2. Attach the adapter directly to a strong public trunk:
   - official AnyBimanual,
   - official PerAct2 / RVT,
   - or 3D FlowMatch Actor if practical.

3. Validate on stable real-sim tasks:
   - do not trust unstable RLBench tasks with infeasible waypoints,
   - rebuild a trustworthy target-like evaluation subset,
   - keep `dual_push_buttons` as a regression anchor only.

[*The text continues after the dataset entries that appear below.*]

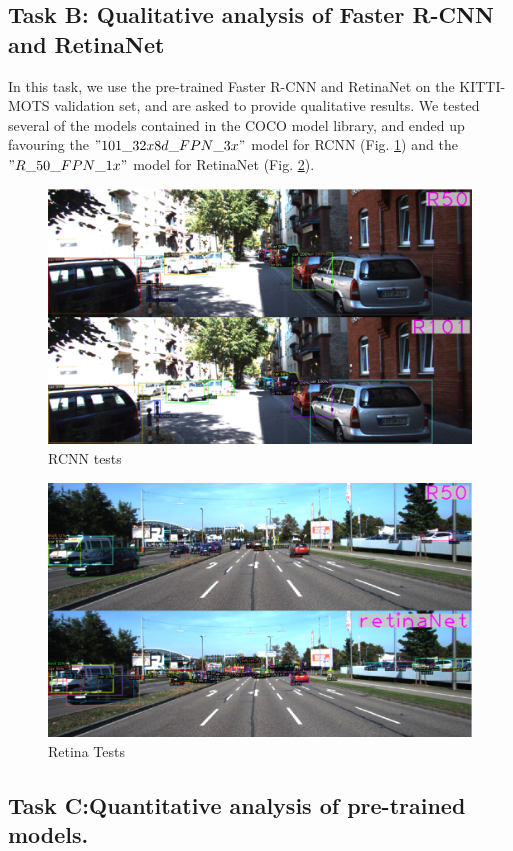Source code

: \documentclass[12pt,a4paper,twocolumn,twoside]{article}
\begin{document}
\subsection{Task B: Qualitative analysis of Faster R-CNN and RetinaNet}

In this task, we use the pre-trained Faster R-CNN and RetinaNet on the
KITTI-MOTS validation set, and are asked to provide qualitative results.
We tested several of the models contained in the COCO model library, and 
ended up favouring the $"101\_32x8d\_FPN\_3x"$ model for 
RCNN (Fig. \ref{fig:r50r101}) and the $"R\_50\_FPN\_1x"$
model for RetinaNet (Fig. \ref{fig:r50retina}).

\begin{figure}[ht]
    \centering
    \includegraphics[width=0.8\linewidth]{Resources/Images/r50r101.png}
    \caption{RCNN tests}
    \label{fig:r50r101}
    \end{figure}

\begin{figure}[ht]
    \centering
    \includegraphics[width=0.8\linewidth]{Resources/Images/r50retina.png}
    \caption{Retina Tests}
    \label{fig:r50retina}
    \end{figure}

\subsection{Task C:Quantitative analysis of pre-trained models.}
\end{document}
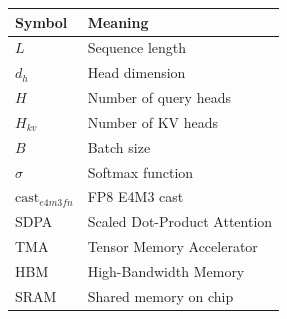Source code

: \begin{table}[H]
\centering
\small
\begin{tabular}{ll}
\toprule
\textbf{Symbol} & \textbf{Meaning} \\
\midrule
$L$ & Sequence length \\
$d_h$ & Head dimension \\
$H$ & Number of query heads \\
$H_{kv}$ & Number of KV heads \\
$B$ & Batch size \\
$\sigma$ & Softmax function \\
$\text{cast}_{e4m3fn}$ & FP8 E4M3 cast \\
SDPA & Scaled Dot-Product Attention \\
TMA & Tensor Memory Accelerator \\
HBM & High-Bandwidth Memory \\
SRAM & Shared memory on chip \\
\bottomrule
\end{tabular}
\end{table}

4. Add a deformable / garment benchmark:
   - this is the most relevant public step toward the future suitcase/clothes benchmark.

5. Only after that:
   - revisit larger RLBench sweeps,
   - or collect custom teleop data.

## Repository Layout

- `code/`
  - cleaned code snapshot used for the handoff
- `artifacts/outputs/`
  - current adapter checkpoints and training outputs
- `artifacts/reports/`
  - evaluation and debugging reports
- `artifacts/data/reveal_proxy/`
  - proxy train/val datasets used by this stage
- `legacy/`
  - exact older checkpoints and summaries that the current work depends on
- `docs/`
  - audit, iteration, and completion reports from this handoff
- `setup/`
  - same-machine environment notes and helper scripts

## Recommended Use Of This Repo

Use this repo as:

- the archival handoff state,
- the codebase to continue adapter work from,
- the source of the current checkpoints and benchmark reports,
- the baseline package before moving to real sim validation.

Do **not** use it as evidence that the architecture is already validated on realistic manipulation benchmarks. That validation is what should happen next.